Records drawn from a dataset
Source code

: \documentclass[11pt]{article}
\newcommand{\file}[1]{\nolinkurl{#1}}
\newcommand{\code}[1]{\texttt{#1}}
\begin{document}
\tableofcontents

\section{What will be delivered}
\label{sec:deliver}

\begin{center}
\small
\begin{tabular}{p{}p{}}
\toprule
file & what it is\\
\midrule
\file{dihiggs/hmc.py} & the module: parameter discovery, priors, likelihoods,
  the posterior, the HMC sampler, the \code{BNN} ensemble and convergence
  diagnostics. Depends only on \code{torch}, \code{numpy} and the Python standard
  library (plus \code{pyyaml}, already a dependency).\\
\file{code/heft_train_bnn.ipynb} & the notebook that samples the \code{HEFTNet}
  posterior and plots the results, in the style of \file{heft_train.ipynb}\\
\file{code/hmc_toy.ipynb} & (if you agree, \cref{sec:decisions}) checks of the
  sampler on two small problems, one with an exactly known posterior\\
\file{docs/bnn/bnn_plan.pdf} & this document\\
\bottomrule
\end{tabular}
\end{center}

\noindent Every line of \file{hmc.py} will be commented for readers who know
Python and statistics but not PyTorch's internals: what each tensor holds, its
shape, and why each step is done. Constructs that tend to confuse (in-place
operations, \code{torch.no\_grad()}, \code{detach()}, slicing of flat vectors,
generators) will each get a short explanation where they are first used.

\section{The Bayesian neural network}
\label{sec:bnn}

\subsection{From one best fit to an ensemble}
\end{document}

__Exercise brief__.
Make an exact copy of the records.

__Answer for the task__.
Source code

: \documentclass[11pt]{article}
\newcommand{\file}[1]{\nolinkurl{#1}}
\newcommand{\code}[1]{\texttt{#1}}
\begin{document}
\tableofcontents

\section{What will be delivered}
\label{sec:deliver}

\begin{center}
\small
\begin{tabular}{p{}p{}}
\toprule
file & what it is\\
\midrule
\file{dihiggs/hmc.py} & the module: parameter discovery, priors, likelihoods,
  the posterior, the HMC sampler, the \code{BNN} ensemble and convergence
  diagnostics. Depends only on \code{torch}, \code{numpy} and the Python standard
  library (plus \code{pyyaml}, already a dependency).\\
\file{code/heft_train_bnn.ipynb} & the notebook that samples the \code{HEFTNet}
  posterior and plots the results, in the style of \file{heft_train.ipynb}\\
\file{code/hmc_toy.ipynb} & (if you agree, \cref{sec:decisions}) checks of the
  sampler on two small problems, one with an exactly known posterior\\
\file{docs/bnn/bnn_plan.pdf} & this document\\
\bottomrule
\end{tabular}
\end{center}

\noindent Every line of \file{hmc.py} will be commented for readers who know
Python and statistics but not PyTorch's internals: what each tensor holds, its
shape, and why each step is done. Constructs that tend to confuse (in-place
operations, \code{torch.no\_grad()}, \code{detach()}, slicing of flat vectors,
generators) will each get a short explanation where they are first used.

\section{The Bayesian neural network}
\label{sec:bnn}

\subsection{From one best fit to an ensemble}
\end{document}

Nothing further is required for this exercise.